Is this a perfect system? Not by a long shot, however in the current political environment scientists are going to take money from whatever source they can. It’s merely practicality. A professor will typically have anywhere between 1-10 grad students. These students at the PhD level will likely be fully funded by the professor. If that professor does not get funding, those kids don’t get to keep working and either have to find another adviser or quit. Here’s the kicker in the case that professor does get money – a large proportion of that funding is taken and allocated to less profitable portions of the organization. At University of Texas, this meant that the EE department was probably funding part of the Chemistry Department. Some departments are like the Football team, while others are like the Swimming team. The swimming team might be winners, but are in a small market.

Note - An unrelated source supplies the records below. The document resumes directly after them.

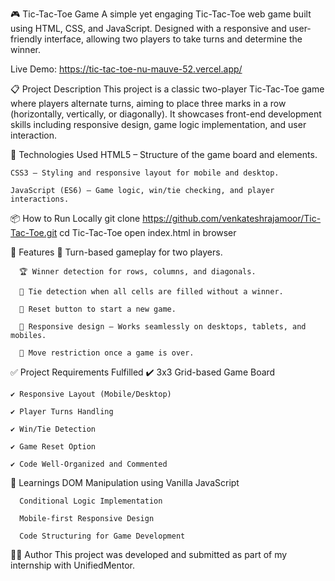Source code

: 🎮 Tic-Tac-Toe Game
    A simple yet engaging Tic-Tac-Toe web game built using HTML, CSS, and JavaScript.
    Designed with a responsive and user-friendly interface, allowing two players to take turns and determine the winner.

Live Demo: 
    https://tic-tac-toe-nu-mauve-52.vercel.app/

📋 Project Description
    This project is a classic two-player Tic-Tac-Toe game where players alternate turns, aiming to place three marks in a row (horizontally, vertically, or diagonally).
    It showcases front-end development skills including responsive design, game logic implementation, and user interaction.

🚀 Technologies Used
    HTML5 – Structure of the game board and elements.
    
    CSS3 – Styling and responsive layout for mobile and desktop.
    
    JavaScript (ES6) – Game logic, win/tie checking, and player interactions.

📦 How to Run Locally
        git clone https://github.com/venkateshrajamoor/Tic-Tac-Toe.git
        cd Tic-Tac-Toe
        open index.html in browser

🎯 Features
      🎯 Turn-based gameplay for two players.
      
      🏆 Winner detection for rows, columns, and diagonals.
      
      🤝 Tie detection when all cells are filled without a winner.
      
      🔄 Reset button to start a new game.
      
      📱 Responsive design – Works seamlessly on desktops, tablets, and mobiles.
      
      🚫 Move restriction once a game is over.

✅ Project Requirements Fulfilled
    ✔️ 3x3 Grid-based Game Board
    
    ✔️ Responsive Layout (Mobile/Desktop)
    
    ✔️ Player Turns Handling
    
    ✔️ Win/Tie Detection
    
    ✔️ Game Reset Option
    
    ✔️ Code Well-Organized and Commented

📖 Learnings
      DOM Manipulation using Vanilla JavaScript
      
      Conditional Logic Implementation
      
      Mobile-first Responsive Design
      
      Code Structuring for Game Development
🧑‍💻 Author
    This project was developed and submitted as part of my internship with UnifiedMentor.
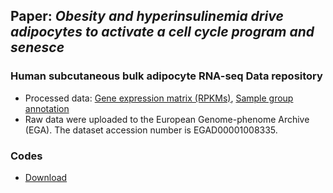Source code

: 
## Paper: *Obesity and hyperinsulinemia drive adipocytes to activate a cell cycle program and senesce*

### Human subcutaneous bulk adipocyte RNA-seq Data repository
* Processed data: <a href="adipocyte_bulk_rpkms.txt"> Gene expression matrix (RPKMs)</a>, <a href="sample_groups.txt"> Sample group annotation</a>
* Raw data were uploaded to the European Genome-phenome Archive (EGA). The dataset accession number is EGAD00001008335.

### Codes
* <a href="codes.py"> Download </a>
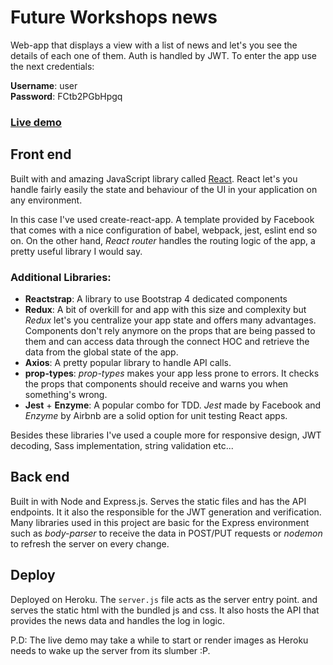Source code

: # Future Workshops news

Web-app that displays a view with a list of news and let's you see the details of each one of them. Auth is handled by JWT. To enter the app use the next credentials:

**Username**: user <br>
**Password**: FCtb2PGbHpgq

### [Live demo](https://fw-news.herokuapp.com/)

## **Front end**

Built with and amazing JavaScript library called [React](https://reactjs.org/). React let's you handle fairly easily the state and behaviour of the UI in your application on any environment.

In this case I've used create-react-app. A template provided by Facebook that comes with a nice configuration of babel, webpack, jest, eslint end so on. On the other hand, _React router_ handles the routing logic of the app, a pretty useful library I would say.

### Additional Libraries:

* **Reactstrap**: A library to use Bootstrap 4 dedicated components
* **Redux**: A bit of overkill for and app with this size and complexity but _Redux_ let's you centralize your app state and offers many advantages. Components don't rely anymore on the props that are being passed to them and can access data through the connect HOC and retrieve the data from the global state of the app.
* **Axios**: A pretty popular library to handle API calls.
* **prop-types**: _prop-types_ makes your app less prone to errors. It checks the props that components should receive and warns you when something's wrong.
* **Jest** + **Enzyme**: A popular combo for TDD. _Jest_ made by Facebook and _Enzyme_ by Airbnb are a solid option for unit testing React apps.

Besides these libraries I've used a couple more for responsive design, JWT decoding, Sass implementation, string validation etc...

## **Back end**

Built in with Node and Express.js. Serves the static files and has the API endpoints. It it also the responsible for the JWT generation and verification. Many libraries used in this project are basic for the Express environment such as _body-parser_ to receive the data in POST/PUT requests or _nodemon_ to refresh the server on every change.

## **Deploy**

Deployed on Heroku. The `server.js` file acts as the server entry point. and serves the static html with the bundled js and css. It also hosts the API that provides the news data and handles the log in logic.

P.D: The live demo may take a while to start or render images as Heroku needs to wake up the server from its slumber :P.
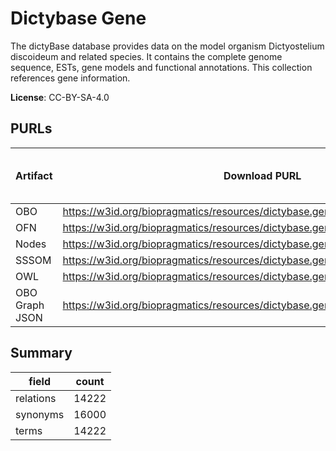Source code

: # Dictybase Gene

The dictyBase database provides data on the model organism Dictyostelium discoideum and related species. It contains the complete genome sequence, ESTs, gene models and functional annotations. This collection references gene information.

**License**: CC-BY-SA-4.0

## PURLs

| Artifact       | Download PURL                                                                    | Latest Versioned Download PURL   |
|----------------|----------------------------------------------------------------------------------|----------------------------------|
| OBO            | https://w3id.org/biopragmatics/resources/dictybase.gene/dictybase.gene.obo       |                                  |
| OFN            | https://w3id.org/biopragmatics/resources/dictybase.gene/dictybase.gene.ofn       |                                  |
| Nodes          | https://w3id.org/biopragmatics/resources/dictybase.gene/dictybase.gene.tsv       |                                  |
| SSSOM          | https://w3id.org/biopragmatics/resources/dictybase.gene/dictybase.gene.sssom.tsv |                                  |
| OWL            | https://w3id.org/biopragmatics/resources/dictybase.gene/dictybase.gene.owl       |                                  |
| OBO Graph JSON | https://w3id.org/biopragmatics/resources/dictybase.gene/dictybase.gene.json      |                                  |

## Summary

| field     |   count |
|-----------|---------|
| relations |   14222 |
| synonyms  |   16000 |
| terms     |   14222 |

If we truly wanted change in the way we fund scientific research we need to increase the amount of public investment across multiple institutions. We need to increase funding across multiple types of research fields, specifically focusing on the intersections between academic fields. Push for collaboration between industry and universities as well as collaboration across national boundaries. All of these improve the citation rate and quality of the research. We can even work to partner public funds with private funds – we just need full disclosure.
The problem isn’t privatization. We’ve had an oscillation between really publicly funded (1960-70’s with NASA) and really privately funded. In all cases science has marched on – we just need to make sure it keeps on marching.